Otra vez no sé nada qué escribir. Siempre hay un hilo de esperanza en todo lo que está por llegar. Ayer tuve una conversación con una bruja, dice que oye voces, que ve cosas, que hay un lugar en el que las cosas son de otra forma y que desde allí habla con lo ancestral. Hasta hace poco todo eso a mí me sonaba a locura, pero eso cambió el febrero de hace cuatro años. Ahora escucho y creo que, dentro de las infinitas posibilidades algo nos hace elegir una de ellas por encima de todas las demás.
Puede que sea el azar, o puede que sí exista una inteligencia que lo abarca todo. Me gustaría creer que esto no es una moda, si no que estamos llegando a un salto evolutivo donde tomemos conciencia y cambiemos el rumbo de la explotación salvaje del planeta.
Me oigo hablar y oigo hablar al niño que fui. No me preguntes el porqué, pero entonces ya sabía que haría todo "esto" y que me dedicaría a lo que me dedico.
Pero volvamos a la bruja. Me dijo cosas mientras yo sonreía. Acertó casi todo, me dio consejos y apenas me dio esperanzas en algunas cosas.
Me habló de alguien que vivía lejos.
Que esperara unos meses.
Que el año que viene sería mejor que éste porque es mi año ocho, que no sé lo que significa pero debe de ser bueno.
Luego yo le hablé de la teoría científica del desdoblamiento del tiempo y de las cosas que suceden en el mismo instante a cientos o miles de kilómetros de distancia, lo de la eternidad contenida en un segundo, le hablé de Coney Island y de que en unos meses puede que viva cerca.

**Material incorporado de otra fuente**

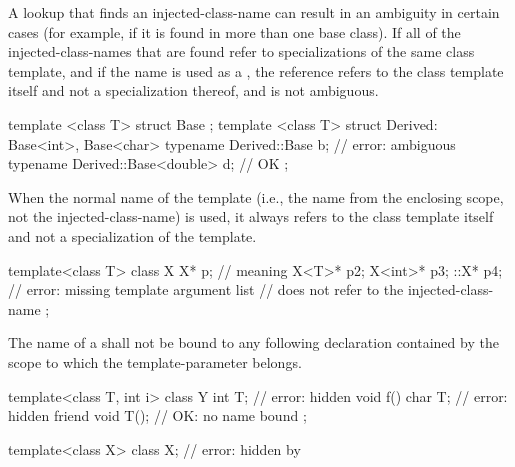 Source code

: \pnum
A lookup that finds an injected-class-name can result in an ambiguity in
certain cases (for example, if it is found in more than one
base class).
If all of the injected-class-names that are
found refer to specializations of the same class template,
and if the name
is used as a ,
the reference refers to the class template itself and not a
specialization thereof, and is not ambiguous.
\begin{example}
\begin{codeblock}
template <class T> struct Base { };
template <class T> struct Derived: Base<int>, Base<char> {
  typename Derived::Base b;             // error: ambiguous
  typename Derived::Base<double> d;     // OK
};
\end{codeblock}
\end{example}

\pnum
When the normal name of the template (i.e., the name from
the enclosing scope, not the injected-class-name) is
used,
it always refers to the class template itself and not a
specialization of the template.
\begin{example}
\begin{codeblock}
template<class T> class X {
  X* p;                                 // meaning 
  X<T>* p2;
  X<int>* p3;
  ::X* p4;                              // error: missing template argument list
                                        //  does not refer to the injected-class-name
};
\end{codeblock}
\end{example}

\pnum
The name of a 
shall not be bound to any following declaration contained by the scope
to which the template-parameter belongs.
\begin{example}
\begin{codeblock}
template<class T, int i> class Y {
  int T;                                // error:  hidden
  void f() {
    char T;                             // error:  hidden
  }
  friend void T();                      // OK: no name bound
};

template<class X> class X;              // error: hidden by 
\end{codeblock}
\end{example}

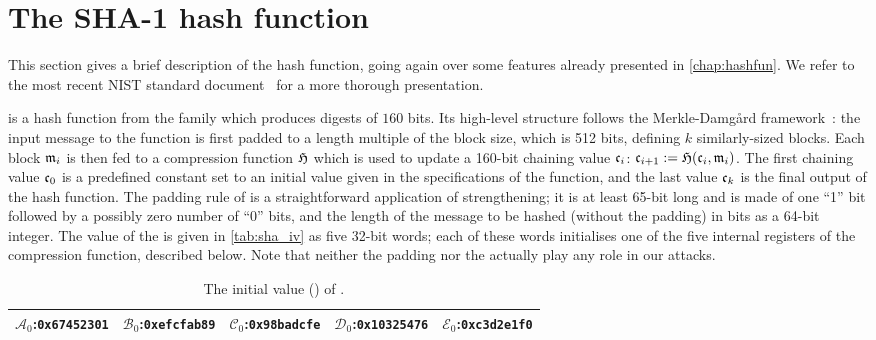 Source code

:\section{The SHA-1 hash function}
\label{sec:description}

This section gives a brief description of the \shaone hash function, going again over some features already presented in \autoref{chap:hashfun}. We refer to the most recent NIST standard document~\cite{Nist-SHA} for a more thorough
presentation.

\shaone is a hash function from the \mdsha family which produces digests of $160$ bits.
Its high-level structure follows the Merkle-Damg{\aa}rd framework~\cite{DBLP:conf/crypto/Merkle89a,DBLP:conf/crypto/Damgard89a}: the input message to the function
is first padded to a length multiple of the block size, which is 512 bits, defining $k$ similarly-sized blocks.
Each block $\mathfrak{m}_i$ is then fed to a compression function $\operatorname{\mathfrak{H}}$ which is used to update a 160-bit chaining value $\mathfrak{c}_i$:
$\mathfrak{c}_{i+1} := \operatorname{\mathfrak{H}}(\mathfrak{c}_i,\mathfrak{m}_{i})$.
The first chaining value $\mathfrak{c}_0$ is a predefined constant set to an initial value \iv given in the specifications of the function, and the last value $\mathfrak{c}_k$ is the final output of the hash function.
The padding rule of \shaone is a straightforward application of \merkdam strengthening; it is at least 65-bit long and is made of one ``1'' bit followed by a possibly zero
number of ``0'' bits, and the length of the message to be hashed (without the padding) in bits as a 64-bit integer. The value of the \iv is given in \autoref{tab:sha_iv} as five 32-bit words;
each of these words initialises one of the five internal registers of the compression function, described below.
Note that neither the padding nor the \iv actually play any role in our attacks.

\begin{table}[ht]
\caption{\label{tab:sha_iv}The initial value (\iv) of \shaone.}
\begin{center}
\begin{tabular}{c c c c c} \toprule
$\mathcal{A}_0$:\texttt{0x67452301} & $\mathcal{B}_0$:\texttt{0xefcfab89} & $\mathcal{C}_0$:\texttt{0x98badcfe} & $\mathcal{D}_0$:\texttt{0x10325476} & $\mathcal{E}_0$:\texttt{0xc3d2e1f0} \\ 
\bottomrule
\end{tabular}
\end{center}
\end{table}

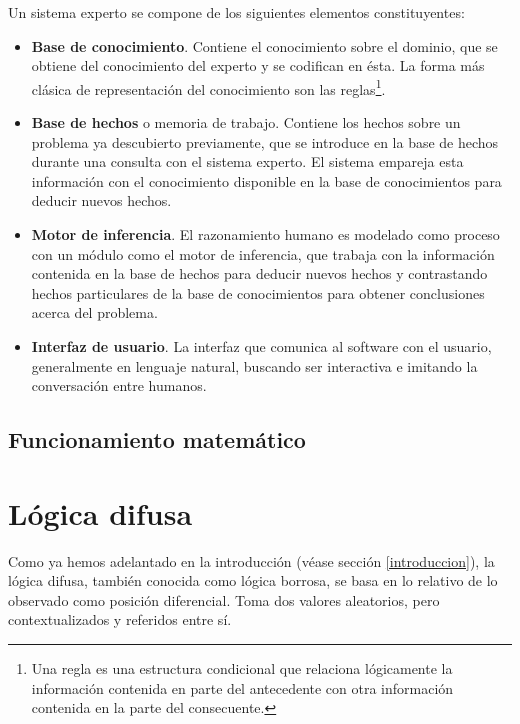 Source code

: \documentclass[a4paper, 11pt, titlepage]{article}
\begin{document}
        Un sistema experto se compone de los siguientes elementos constituyentes:

        \begin{itemize}
            \item \textbf{Base de conocimiento}. Contiene el conocimiento sobre el 
            dominio, que se obtiene del conocimiento del experto y se codifican en ésta.
            La forma más clásica de representación del conocimiento son las reglas\footnote{
                Una regla es una estructura condicional que relaciona lógicamente la 
                información contenida en parte del antecedente con otra información 
                contenida en la parte del consecuente.
            }.
            \item \textbf{Base de hechos} o memoria de trabajo. Contiene los hechos sobre 
            un problema ya descubierto previamente, que se introduce en la base de hechos 
            durante una consulta con el sistema experto. El sistema empareja esta información  
            con el conocimiento disponible en la base de conocimientos para deducir nuevos 
            hechos.
            \item \textbf{Motor de inferencia}. El razonamiento humano es modelado como proceso 
            con un módulo como el motor de inferencia, que trabaja con la información contenida 
            en la base de hechos para deducir nuevos hechos y contrastando hechos particulares 
            de la base de conocimientos para obtener conclusiones acerca del problema.
            \item \textbf{Interfaz de usuario}. La interfaz que comunica al software con el usuario, 
            generalmente en lenguaje natural, buscando ser interactiva e imitando la conversación
            entre humanos.
        \end{itemize}
        
    \subsection{Funcionamiento matemático}


\section{Lógica difusa}

    Como ya hemos adelantado en la introducción (véase sección \ref{introduccion}), la lógica difusa, 
    también conocida como lógica borrosa, se basa en lo relativo de lo observado como posición 
    diferencial. Toma dos valores aleatorios, pero contextualizados y referidos entre sí.
\end{document}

Nada va a ser sencillo, me dijo. Lo que no sabe es que hace cuatro años aprendí a seducir al destino con su lenguaje.
Y que al destino le gustan los retos aunque estén a lejos y lleguen tarde, mientras pone obstáculos aparentemente insalvables.
Como en las novelas de aventuras de Stevenson o de Julio Verne.
Aprendí eso de niño.
Y pase lo que pase. Tenga lo que tenga que pasar, le doy gracias por vivir todo esto.